Kant and the Revolution in Philosophy
- Human Spontaneity and the Natural Order (Critique of Pure Reason)
- Autonomy and the Moral Order (Groundwork for the Metaphysics of Ethics, Critique of Practical Reason, Metaphysics of Ethics)
- Aesthetic Taste, Teleology and the World Order
Human Spontaneity and the Natural Order (Critique of Pure Reason)
Kant transformed the landscape of philosophy by introducing his theory of transcendental idealism. His theory addresses the problems raised by both rationalists and empiricists about the relationship between knowledge and the object of knowledge, or, how do we have necessary and universal knowledge about the external world if all we can think of is our ideas. Rationalists starts with innate ideas (concept) and tries to derive knowledge with the ideas and make judgments about things even outside of empirical realm, like the immortality of the soul and existence of God. Empiricists starts with sense perceptions (intuition), and claims that the knowledge is abstracted from the sense perceptions, however, it cannot address Hume’s doubt that causality is just our mental habit and bears no real significance in the real world.
To summarize Kant’s theory of knowledge, we can use the famous quote from CPR: “Concept without intuition is empty, intuition without concept is blind.” Kant defines what it means to have knowledge about the external world: both concept and intuition are required to constitute knowledge. The way we have knowledge is that first we have intuitions about the objects through our five senses, that is passively received, then in order to have knowledge, to be conscious about the object that we are experiencing, our mind plays an active (spontaneous) role in organizing the multiplicity of intuitions, the materials from sense perception, into concepts of one subject of knowing, and our mind has a priori
categories that can be applied to these empirical content. Also Kant claims that “To know is to judge”. Knowledge is an activity of making judgments about the objects in the world.

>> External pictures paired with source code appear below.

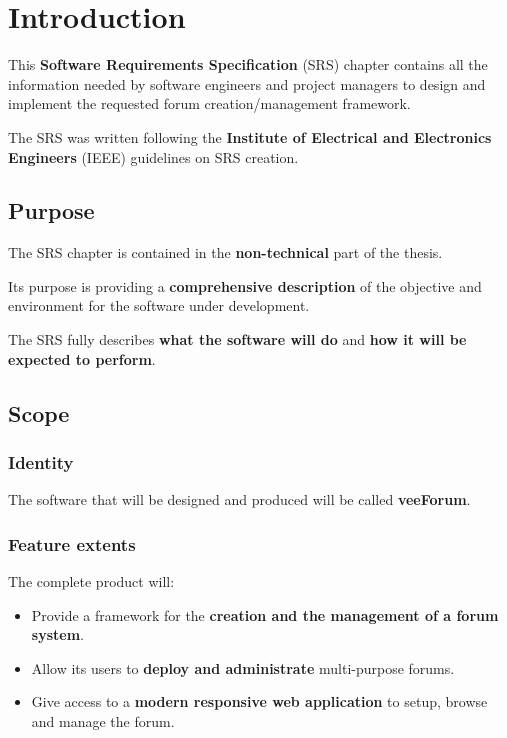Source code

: \documentclass[12pt]{report}
\renewcommand\emph{\textbf}
\begin{document}
            \section{Introduction}
                This \emph{Software Requirements Specification} (SRS) chapter contains all the information needed by software engineers and project managers to design and implement the requested forum creation/management framework.

                The SRS was written following the \emph{Institute of Electrical and Electronics Engineers} (IEEE) guidelines on SRS creation.

                \subsection{Purpose}
                    The SRS chapter is contained in the \emph{non-technical} part of the thesis.

                    Its purpose is providing a \emph{comprehensive description} of the objective and environment for the software under development.

                    The SRS fully describes \emph{what the software will do} and \emph{how it will be expected to perform}.

                \subsection{Scope}

                    \subsubsection{Identity}
                        The software that will be designed and produced will be called \emph{veeForum}.

                    \subsubsection{Feature extents}

                        The complete product will:

                        \begin{itemize}
                            \item Provide a framework for the \emph{creation and the management of a forum system}.
                            \item Allow its users to \emph{deploy and administrate} multi-purpose forums.
                            \item Give access to a \emph{modern responsive web application} to setup, browse and manage the forum.
                        \end{itemize}
\end{document}
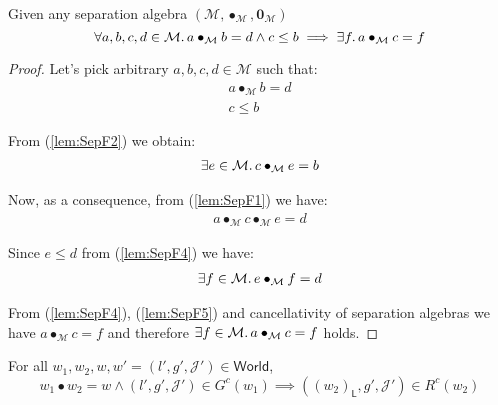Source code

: \lem \label{lem:SepF} Given any separation algebra $(\mathcal{M}, \bullet_\mathcal{M}, \mathbf{0}_\mathcal{M})$
\[
	\forall a, b, c, d \in \mathcal{M} \ldotp a \bullet_\mathcal{M} b = d \land c \leq b \implies \exists f \ldotp a \bullet_\mathcal{M} c = f
\]

{\parindent0pt
\begin{proof}
Let's pick arbitrary $a, b, c, d \in \mathcal{M}$ such that:
\begin{gather}
	\label{lem:SepF1} a \bullet_\mathcal{M} b = d
	\\
	\label{lem:SepF2} c \leq b
\end{gather}

From (\ref{lem:SepF2}) we obtain:
\begin{gather}
	\label{lem:SepF3} \exists e \in \mathcal{M} \ldotp c \bullet_\mathcal{M} e = b
\end{gather}

Now, as a consequence, from (\ref{lem:SepF1}) we have:
\begin{gather}
	\label{lem:SepF4} a \bullet_\mathcal{M} c \bullet_\mathcal{M} e = d
\end{gather}

Since $e \leq d$ from (\ref{lem:SepF4}) we have:
\begin{gather}
	\label{lem:SepF5} \exists f \in \mathcal{M} \ldotp e \bullet_\mathcal{M} f = d
\end{gather}

From (\ref{lem:SepF4}), (\ref{lem:SepF5}) and cancellativity of separation algebras we have $a \bullet_\mathcal{M} c = f$ and therefore $\exists f \in \mathcal{M} \ldotp a \bullet_\mathcal{M} c = f$ holds.
\end{proof}
}

\lem \label{lem:Rc}  For all $w_1, w_2, w, w' = (l', g', \mathcal{J}') \in \mathsf{World}$,
\[
	w_1 \bullet w_2 = w \land (l', g', \mathcal{J}') \in G^c(w_1) \implies ((w_2)_\mathsf{L}, g', \mathcal{J}') \in R^c(w_2)
\]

Given the above theory, it is clear how we can answer the question: “What is the relationship between representation to the object that’s been represented”. In other words, are these representations in our mind about the external world real in the sense that it corresponds to something in the world or are they mere illusions? With terminology from Kant’s transcendental idealism, the objects in the external world are transcendentally ideal and empirically real. According to the process described above about how we get to know external things, all knowledge are mediated by our faculty of knowing, which includes the intuitions of space, time and the twelve categories of understanding (subject, object, causality etc.). So the external object that we know is known through these a priori
epistemic conditions of knowing, and we cannot know the things-in-themselves which is independent of our faculty of knowledge. However, they are empirically real because even in the realm of the world constructed by our faculty of knowing, the common sense external world, we still have the distinction between appearance and reality, for example objects in dreams does not have empirical reality.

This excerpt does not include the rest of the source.